Início de noite. Baiá alisou a barriga. Estava com fome. Olhou a geladeira. Algumas folhas de verduras, uma garrafa d água. Nada mais. Sabia que nas proximidades havia um mercado. Colocou o paletó que havia tirado sob a orientação de Jotabê e foi comprar carne. Voltou com dois pacus, tamanho médio. Na cozinha, enquanto cantarolava suas canções nativas, lavou, limpou e temperou os dois peixes com sal, limão, vinagre, orégano e algumas alcaparras, ingredientes que conhecera na casa de Danilo e adorara, especialmente as alcaparras. Encontrou no armário uma forma de alumínio. Colocou os peixes e abriu a tampa do forno. Não cabia. Encontrou uma, também de alumínio, mas que assaria apenas um peixe. Olhou para os dois peixes. Pensou bem, dois é muito. Danilo come pouco e Avati, este sim um verdadeiro comilão, viajava. Embalou um dos peixes num plástico e guardou-o na geladeira. Pegou o outro, ajeitou-o na forma de alumínio, colocou no forno e ligou o aparelho.
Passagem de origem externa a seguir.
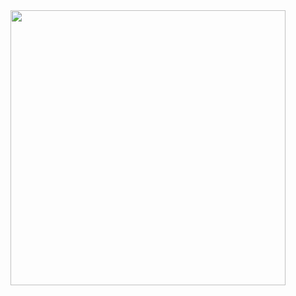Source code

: 

###

<br clear="both">

<div align="center">
  <img height="440" src="https://i.ibb.co.com/MD0Xj0rt/Black-And-Grey-Professional-Technology-Linked-In-Banner-1.png"  />
</div>

###
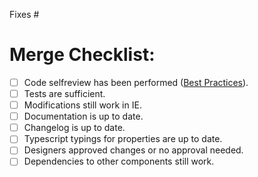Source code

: Fixes #

# Merge Checklist:
- [ ] Code selfreview has been performed ([Best Practices](https://github.com/axa-ch/patterns-library/blob/develop/CONTRIBUTION.md#best-practices)).
- [ ] Tests are sufficient.
- [ ] Modifications still work in IE.
- [ ] Documentation is up to date.
- [ ] Changelog is up to date.
- [ ] Typescript typings for properties are up to date.
- [ ] Designers approved changes or no approval needed.
- [ ] Dependencies to other components still work.
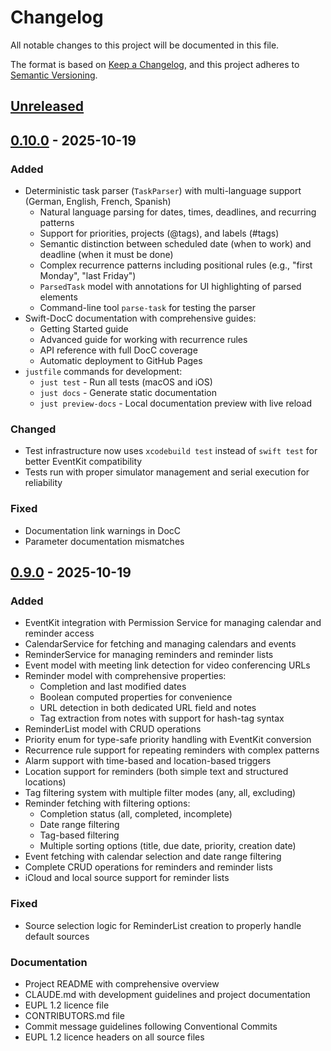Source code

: # Changelog

All notable changes to this project will be documented in this file.

The format is based on [Keep a Changelog](https://keepachangelog.com/en/1.1.0/),
and this project adheres to [Semantic Versioning](https://semver.org/spec/v2.0.0.html).

## [Unreleased]

## [0.10.0] - 2025-10-19

### Added
- Deterministic task parser (`TaskParser`) with multi-language support (German, English, French, Spanish)
  - Natural language parsing for dates, times, deadlines, and recurring patterns
  - Support for priorities, projects (@tags), and labels (#tags)
  - Semantic distinction between scheduled date (when to work) and deadline (when it must be done)
  - Complex recurrence patterns including positional rules (e.g., "first Monday", "last Friday")
  - `ParsedTask` model with annotations for UI highlighting of parsed elements
  - Command-line tool `parse-task` for testing the parser
- Swift-DocC documentation with comprehensive guides:
  - Getting Started guide
  - Advanced guide for working with recurrence rules
  - API reference with full DocC coverage
  - Automatic deployment to GitHub Pages
- `justfile` commands for development:
  - `just test` - Run all tests (macOS and iOS)
  - `just docs` - Generate static documentation
  - `just preview-docs` - Local documentation preview with live reload

### Changed
- Test infrastructure now uses `xcodebuild test` instead of `swift test` for better EventKit compatibility
- Tests run with proper simulator management and serial execution for reliability

### Fixed
- Documentation link warnings in DocC
- Parameter documentation mismatches

## [0.9.0] - 2025-10-19

### Added

- EventKit integration with Permission Service for managing calendar and reminder access
- CalendarService for fetching and managing calendars and events
- ReminderService for managing reminders and reminder lists
- Event model with meeting link detection for video conferencing URLs
- Reminder model with comprehensive properties:
  - Completion and last modified dates
  - Boolean computed properties for convenience
  - URL detection in both dedicated URL field and notes
  - Tag extraction from notes with support for hash-tag syntax
- ReminderList model with CRUD operations
- Priority enum for type-safe priority handling with EventKit conversion
- Recurrence rule support for repeating reminders with complex patterns
- Alarm support with time-based and location-based triggers
- Location support for reminders (both simple text and structured locations)
- Tag filtering system with multiple filter modes (any, all, excluding)
- Reminder fetching with filtering options:
  - Completion status (all, completed, incomplete)
  - Date range filtering
  - Tag-based filtering
  - Multiple sorting options (title, due date, priority, creation date)
- Event fetching with calendar selection and date range filtering
- Complete CRUD operations for reminders and reminder lists
- iCloud and local source support for reminder lists

### Fixed

- Source selection logic for ReminderList creation to properly handle default sources

### Documentation

- Project README with comprehensive overview
- CLAUDE.md with development guidelines and project documentation
- EUPL 1.2 licence file
- CONTRIBUTORS.md file
- Commit message guidelines following Conventional Commits
- EUPL 1.2 licence headers on all source files

[unreleased]: https://github.com/oliverandrich/KinjoCore/compare/v0.10.0...HEAD
[0.10.0]: https://github.com/oliverandrich/KinjoCore/compare/v0.9.0...v0.10.0
[0.9.0]: https://github.com/oliverandrich/KinjoCore/releases/tag/v0.9.0
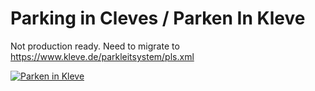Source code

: # Parking in Cleves / Parken In Kleve

Not production ready. Need to migrate to https://www.kleve.de/parkleitsystem/pls.xml

[![Parken in Kleve](http://img.youtube.com/vi/Z_2vR9k40ZA/0.jpg)](https://www.youtube.com/watch?v=Z_2vR9k40ZA "Parken in Kleve")
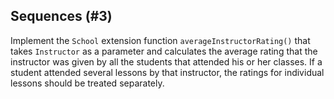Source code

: ## Sequences (#3)

Implement the `School` extension function `averageInstructorRating()` that
takes `Instructor` as a parameter and calculates the average rating that the
instructor was given by all the students that attended his or her classes. If a
student attended several lessons by that instructor, the ratings for individual
lessons should be treated separately.
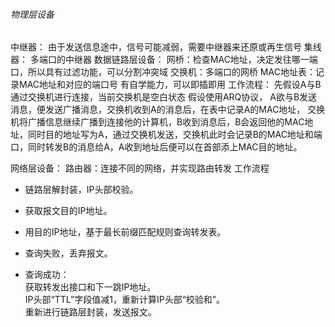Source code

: ###### 物理层设备
中继器：
由于发送信息途中，信号可能减弱，需要中继器来还原或再生信号
集线器：
多端口的中继器
数据链路层设备：
网桥：检查MAC地址，决定发往哪一端口，所以具有过滤功能，可以分割冲突域
交换机：多端口的网桥
MAC地址表：记录MAC地址和对应的端口号
有自学能力，可以即插即用
工作流程：
先假设A与B通过交换机进行连接，当前交换机是空白状态
假设使用ARQ协议，
A欲与B发送消息，便发送广播消息，交换机收到A的消息后，在表中记录A的MAC地址，
交换机将广播信息继续广播到连接他的计算机，B收到消息后，B会返回他的MAC地址，同时目的地址写为A，通过交换机发送，交换机此时会记录B的MAC地址和端口，同时转发B的消息给A，A收到地址后便可以在首部添上MAC目的地址。


网络层设备：
路由器：连接不同的网络，并实现路由转发
工作流程
- 链路层解封装，IP头部校验。
    
- 获取报文目的IP地址。
    
- 用目的IP地址，基于最长前缀匹配规则查询转发表。
    
- 查询失败，丢弃报文。
    
- 查询成功：  
    获取转发出接口和下一跳IP地址。  
    IP头部“TTL”字段值减1，重新计算IP头部“校验和”。  
    重新进行链路层封装，发送报文。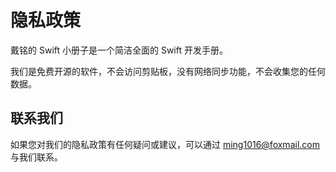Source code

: # 隐私政策

戴铭的 Swift 小册子是一个简洁全面的 Swift 开发手册。

我们是免费开源的软件，不会访问剪贴板，没有网络同步功能，不会收集您的任何数据。

## 联系我们

如果您对我们的隐私政策有任何疑问或建议，可以通过 ming1016@foxmail.com 与我们联系。
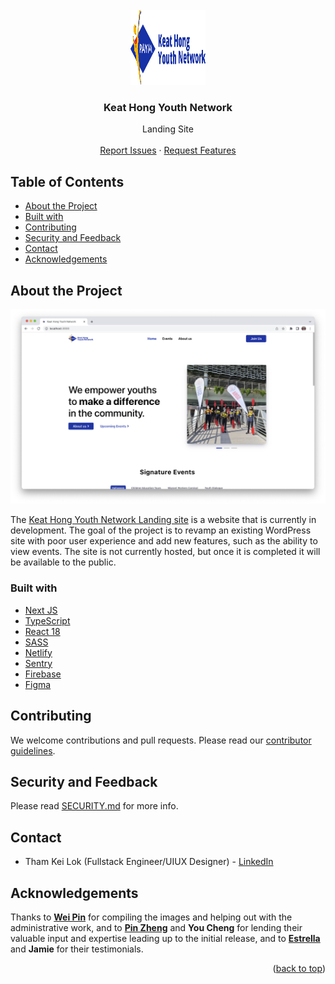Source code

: <div id="top"></div>

<!-- PROJECT LOGO -->
<br />
<div align="center">
  <a href="https://github.com/KeatHongYN/khyn-landing">
    <img src="public/assets/svg/logo-khyn.svg" alt="Logo" width="120" height="120">
  </a>

<h3 align="center">Keat Hong Youth Network</h3>
  <p align="center">
    Landing Site
    <br />
    <br />
    <!-- <a href="https://www.keathongyouths.sg">Production Site (currently still old site)</a>
    ·
    <a href="#">Staging Site (coming soon)</a>
    · -->
    <a href="https://github.com/KeatHongYN/khyn-landing/blob/master/SECURITY.md">Report Issues</a>
    ·
    <a href="https://github.com/Ducksss/HacknRoll2023-Robin-Hood/issues">Request Features</a>
  </p>
</div>

<!-- TABLE OF CONTENTS -->

## Table of Contents

-   [About the Project](#about-the-project)
-   [Built with](#built-with)
-   [Contributing](#contributing)
-   [Security and Feedback](#security-and-feedback)
-   [Contact](#contact)
-   [Acknowledgements](#acknowledgements)

## About the Project

<a href="#about-the-project"></a>

![](https://github.com/KeatHongYN/khyn-landing/blob/main/public/assets/img/ad-hero.png)

The [Keat Hong Youth Network Landing site](https://www.keathongyouths.sg) is a website that is currently in development. The goal of the project is to revamp an existing WordPress site with poor user experience and add new features, such as the ability to view events. The site is not currently hosted, but once it is completed it will be available to the public.

### Built with

<a href="#built-with"></a>

-   [Next JS](https://nextjs.org/)
-   [TypeScript](https://www.typescriptlang.org/)
-   [React 18](https://reactjs.org/)
-   [SASS](https://sass-lang.com/)
-   [Netlify](https://www.netlify.com/)
-   [Sentry](https://sentry.io/)
-   [Firebase](https://firebase.google.com/)
-   [Figma](https://www.figma.com/)

## Contributing

<a href="#contributing"></a>

We welcome contributions and pull requests. Please read our [contributor guidelines](https://github.com/KeatHongYN/khyn-landing/blob/master/CONTRIBUTING.md).

## Security and Feedback

<a href="#security-and-feedback"></a>

Please read [SECURITY.md](https://github.com/KeatHongYN/khyn-landing/blob/master/SECURITY.md) for more info.

## Contact

<a href="#contact"></a>

-   Tham Kei Lok (Fullstack Engineer/UIUX Designer) - [LinkedIn](https://www.linkedin.com/in/thamkeilok/)

## Acknowledgements

<a href="#acknowledgements"></a>

Thanks to **[Wei Pin](https://www.linkedin.com/in/wei-pin-teo-317374176/)** for compiling the images and helping out with the administrative work, and to **[Pin Zheng](https://www.linkedin.com/in/chai-pin-zheng-5610921aa/)** and **You Cheng** for lending their valuable input and expertise leading up to the initial release, and to **[Estrella](https://www.linkedin.com/in/estrella-kwok/)** and **Jamie** for their testimonials.

<p align="right">(<a href="#top">back to top</a>)</p>
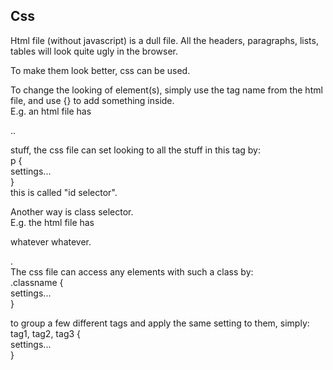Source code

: Css
----------------------

Html file (without javascript) is a dull file. 
All the headers, paragraphs, lists, tables will look quite ugly in the browser.

To make them look better, css can be used.

To change the looking of element(s), simply use the tag name from the html file, and use {} to add something inside.  
E.g. an html file has <p> .. </p> stuff, 
the css file can set looking to all the stuff in this tag by:  
p {  
  settings...  
}  
this is called "id selector".

Another way is class selector.  
E.g. the html file has <p class="classname">whatever whatever.</p>.  
The css file can access any elements with such a class by:  
.classname {  
  settings...  
}  

to group a few different tags and apply the same setting to them, simply:  
tag1, tag2, tag3 {  
  settings...   
}  

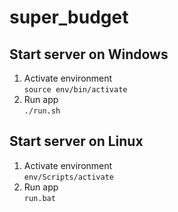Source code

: # super_budget

## Start server on Windows
1. Activate environment  
`source env/bin/activate`
2. Run app  
`./run.sh`
   
## Start server on Linux
1. Activate environment  
`env/Scripts/activate`
2. Run app  
`run.bat`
Saiu pela porta da cozinha, cantarolando e dançando, e foi para a área de serviço, de onde poderia apreciar as poucas estrelas no céu carregado.
Baiá acocorou-se no piso do quintal. Olhou para o chão. Puxou um dos lados do paletó. Por pouco não manchou o terno novo na água empoçada. De cócoras, arrastou os pés até distanciar-se da poça d água e voltou a olhar para o céu.
Pouco depois se ouviu uma explosão. O corpo de Baiá rodopiou.